§ **Data supplied**:
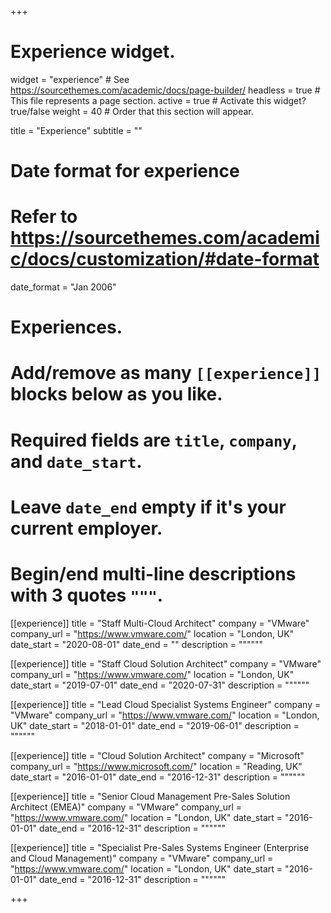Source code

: +++
# Experience widget.
widget = "experience"  # See https://sourcethemes.com/academic/docs/page-builder/
headless = true  # This file represents a page section.
active = true  # Activate this widget? true/false
weight = 40  # Order that this section will appear.

title = "Experience"
subtitle = ""

# Date format for experience
#   Refer to https://sourcethemes.com/academic/docs/customization/#date-format
date_format = "Jan 2006"

# Experiences.
#   Add/remove as many `[[experience]]` blocks below as you like.
#   Required fields are `title`, `company`, and `date_start`.
#   Leave `date_end` empty if it's your current employer.
#   Begin/end multi-line descriptions with 3 quotes `"""`.

[[experience]]
  title = "Staff Multi-Cloud Architect"
  company = "VMware"
  company_url = "https://www.vmware.com/"
  location = "London, UK"
  date_start = "2020-08-01"
  date_end = ""
  description = """"""

[[experience]]
  title = "Staff Cloud Solution Architect"
  company = "VMware"
  company_url = "https://www.vmware.com/"
  location = "London, UK"
  date_start = "2019-07-01"
  date_end = "2020-07-31"
  description = """"""

[[experience]]
  title = "Lead Cloud Specialist Systems Engineer"
  company = "VMware"
  company_url = "https://www.vmware.com/"
  location = "London, UK"
  date_start = "2018-01-01"
  date_end = "2019-06-01"
  description = """"""

[[experience]]
  title = "Cloud Solution Architect"
  company = "Microsoft"
  company_url = "https://www.microsoft.com/"
  location = "Reading, UK"
  date_start = "2016-01-01"
  date_end = "2016-12-31"
  description = """"""

[[experience]]
  title = "Senior Cloud Management Pre-Sales Solution Architect (EMEA)"
  company = "VMware"
  company_url = "https://www.vmware.com/"
  location = "London, UK"
  date_start = "2016-01-01"
  date_end = "2016-12-31"
  description = """"""

[[experience]]
  title = "Specialist Pre-Sales Systems Engineer (Enterprise and Cloud Management)"
  company = "VMware"
  company_url = "https://www.vmware.com/"
  location = "London, UK"
  date_start = "2016-01-01"
  date_end = "2016-12-31"
  description = """"""

+++
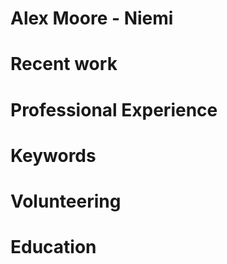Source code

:# Alex Moore - Niemi

Recent work
===========

Professional Experience
=======================

Keywords
========

Volunteering
============

Education
=========
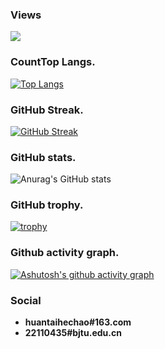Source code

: <!--
**liguge/liguge** is a ✨ _special_ ✨ repository because its `README.md` (this file) appears on your GitHub profile.

Here are some ideas to get you started:

- 🔭 I’m currently working on ...
- 🌱 I’m currently learning ...
- 👯 I’m looking to collaborate on ...
- 🤔 I’m looking for help with ...
- 💬 Ask me about ...
- 📫 How to reach me: ...
- 😄 Pronouns: ...
- ⚡ Fun fact: ...
-->
### Views
![](http://profile-counter.glitch.me/liguge/count.svg)

### CountTop Langs.

[![Top Langs](https://github-readme-stats.vercel.app/api/top-langs/?username=liguge&layout=compact)](https://github.com/anuraghazra/github-readme-stats)

### GitHub Streak.

[![GitHub Streak](https://github-readme-streak-stats.herokuapp.com/?user=liguge&theme=dark)](https://git.io/streak-stats)

### GitHub stats.
    
![Anurag's GitHub stats](https://github-readme-stats.vercel.app/api?username=liguge&show_icons=true&theme=tokyonight)

### GitHub trophy.

[![trophy](https://github-profile-trophy.vercel.app/?username=liguge&theme=monokai)](https://github.com/ryo-ma/github-profile-trophy)

### Github activity graph.

[![Ashutosh's github activity graph](https://activity-graph.herokuapp.com/graph?username=liguge&theme=xcode)](https://github.com/ashutosh00710/github-readme-activity-graph)

### Social

 - **huantaihechao#163.com**
 - **22110435#bjtu.edu.cn**
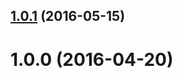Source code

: <a name="1.0.1"></a>
## [1.0.1](https://github.com/nodecg/dashboard/compare/v1.0.0...v1.0.1) (2016-05-15)



<a name="1.0.0"></a>
# 1.0.0 (2016-04-20)



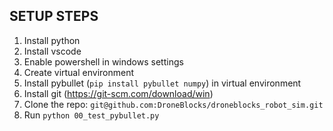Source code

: ﻿## SETUP STEPS

1. Install python
2. Install vscode
3. Enable powershell in windows settings
4. Create virtual environment
5. Install pybullet (`pip install pybullet numpy`) in virtual environment
6. Install git (https://git-scm.com/download/win)
7. Clone the repo: `git@github.com:DroneBlocks/droneblocks_robot_sim.git`
8. Run `python 00_test_pybullet.py`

§ **Assigned task**:
If the material above contains pictures, exclude them from an otherwise exact transcription.

§ **Answer section**:
Source code

: +++
# Experience widget.
widget = "experience"  # See https://sourcethemes.com/academic/docs/page-builder/
headless = true  # This file represents a page section.
active = true  # Activate this widget? true/false
weight = 40  # Order that this section will appear.

title = "Experience"
subtitle = ""

# Date format for experience
#   Refer to https://sourcethemes.com/academic/docs/customization/#date-format
date_format = "Jan 2006"

# Experiences.
#   Add/remove as many `[[experience]]` blocks below as you like.
#   Required fields are `title`, `company`, and `date_start`.
#   Leave `date_end` empty if it's your current employer.
#   Begin/end multi-line descriptions with 3 quotes `"""`.

[[experience]]
  title = "Staff Multi-Cloud Architect"
  company = "VMware"
  company_url = "https://www.vmware.com/"
  location = "London, UK"
  date_start = "2020-08-01"
  date_end = ""
  description = """"""

[[experience]]
  title = "Staff Cloud Solution Architect"
  company = "VMware"
  company_url = "https://www.vmware.com/"
  location = "London, UK"
  date_start = "2019-07-01"
  date_end = "2020-07-31"
  description = """"""

[[experience]]
  title = "Lead Cloud Specialist Systems Engineer"
  company = "VMware"
  company_url = "https://www.vmware.com/"
  location = "London, UK"
  date_start = "2018-01-01"
  date_end = "2019-06-01"
  description = """"""

[[experience]]
  title = "Cloud Solution Architect"
  company = "Microsoft"
  company_url = "https://www.microsoft.com/"
  location = "Reading, UK"
  date_start = "2016-01-01"
  date_end = "2016-12-31"
  description = """"""

[[experience]]
  title = "Senior Cloud Management Pre-Sales Solution Architect (EMEA)"
  company = "VMware"
  company_url = "https://www.vmware.com/"
  location = "London, UK"
  date_start = "2016-01-01"
  date_end = "2016-12-31"
  description = """"""

[[experience]]
  title = "Specialist Pre-Sales Systems Engineer (Enterprise and Cloud Management)"
  company = "VMware"
  company_url = "https://www.vmware.com/"
  location = "London, UK"
  date_start = "2016-01-01"
  date_end = "2016-12-31"
  description = """"""

+++
Source code

:# Alex Moore - Niemi

Recent work
===========

Professional Experience
=======================

Keywords
========

Volunteering
============

Education
=========
Source code

: <!--
**liguge/liguge** is a ✨ _special_ ✨ repository because its `README.md` (this file) appears on your GitHub profile.

Here are some ideas to get you started:

- 🔭 I’m currently working on ...
- 🌱 I’m currently learning ...
- 👯 I’m looking to collaborate on ...
- 🤔 I’m looking for help with ...
- 💬 Ask me about ...
- 📫 How to reach me: ...
- 😄 Pronouns: ...
- ⚡ Fun fact: ...
-->
### Views
![](http://profile-counter.glitch.me/liguge/count.svg)

### CountTop Langs.

[![Top Langs](https://github-readme-stats.vercel.app/api/top-langs/?username=liguge&layout=compact)](https://github.com/anuraghazra/github-readme-stats)

### GitHub Streak.

[![GitHub Streak](https://github-readme-streak-stats.herokuapp.com/?user=liguge&theme=dark)](https://git.io/streak-stats)

### GitHub stats.
    
![Anurag's GitHub stats](https://github-readme-stats.vercel.app/api?username=liguge&show_icons=true&theme=tokyonight)

### GitHub trophy.

[![trophy](https://github-profile-trophy.vercel.app/?username=liguge&theme=monokai)](https://github.com/ryo-ma/github-profile-trophy)

### Github activity graph.

[![Ashutosh's github activity graph](https://activity-graph.herokuapp.com/graph?username=liguge&theme=xcode)](https://github.com/ashutosh00710/github-readme-activity-graph)

### Social

 - **huantaihechao#163.com**
 - **22110435#bjtu.edu.cn**
Source code

: <a name="1.0.1"></a>
## [1.0.1](https://github.com/nodecg/dashboard/compare/v1.0.0...v1.0.1) (2016-05-15)



<a name="1.0.0"></a>
# 1.0.0 (2016-04-20)



Source code

: ﻿## SETUP STEPS

1. Install python
2. Install vscode
3. Enable powershell in windows settings
4. Create virtual environment
5. Install pybullet (`pip install pybullet numpy`) in virtual environment
6. Install git (https://git-scm.com/download/win)
7. Clone the repo: `git@github.com:DroneBlocks/droneblocks_robot_sim.git`
8. Run `python 00_test_pybullet.py`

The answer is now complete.